» What needs to be done
Emit only the lines from the line containing "- scikit-learn" through the last line of the entries, unchanged.

Plain-text document sources:

====

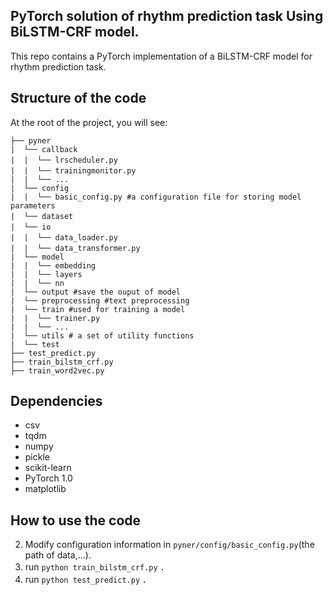 ## PyTorch solution of rhythm prediction task Using BiLSTM-CRF model.

This repo contains a PyTorch implementation of a BiLSTM-CRF model for rhythm prediction task.

## Structure of the code

At the root of the project, you will see:

```text
├── pyner
|  └── callback
|  |  └── lrscheduler.py　　
|  |  └── trainingmonitor.py　
|  |  └── ...
|  └── config
|  |  └── basic_config.py #a configuration file for storing model parameters
|  └── dataset　　　
|  └── io　　　　
|  |  └── data_loader.py　　
|  |  └── data_transformer.py　　
|  └── model
|  |  └── embedding
|  |  └── layers
|  |  └── nn
|  └── output #save the ouput of model
|  └── preprocessing #text preprocessing 
|  └── train #used for training a model
|  |  └── trainer.py 
|  |  └── ...
|  └── utils # a set of utility functions
|  └── test
├── test_predict.py
├── train_bilstm_crf.py
├── train_word2vec.py
```

## Dependencies

- csv
- tqdm
- numpy
- pickle
- scikit-learn
- PyTorch 1.0
- matplotlib

## How to use the code

2. Modify configuration information in `pyner/config/basic_config.py`(the path of data,...).
3. run `python train_bilstm_crf.py` ．
4. run `python test_predict.py` ．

====

» Result
- scikit-learn
- PyTorch 1.0
- matplotlib

## How to use the code

2. Modify configuration information in `pyner/config/basic_config.py`(the path of data,...).
3. run `python train_bilstm_crf.py` ．
4. run `python test_predict.py` ．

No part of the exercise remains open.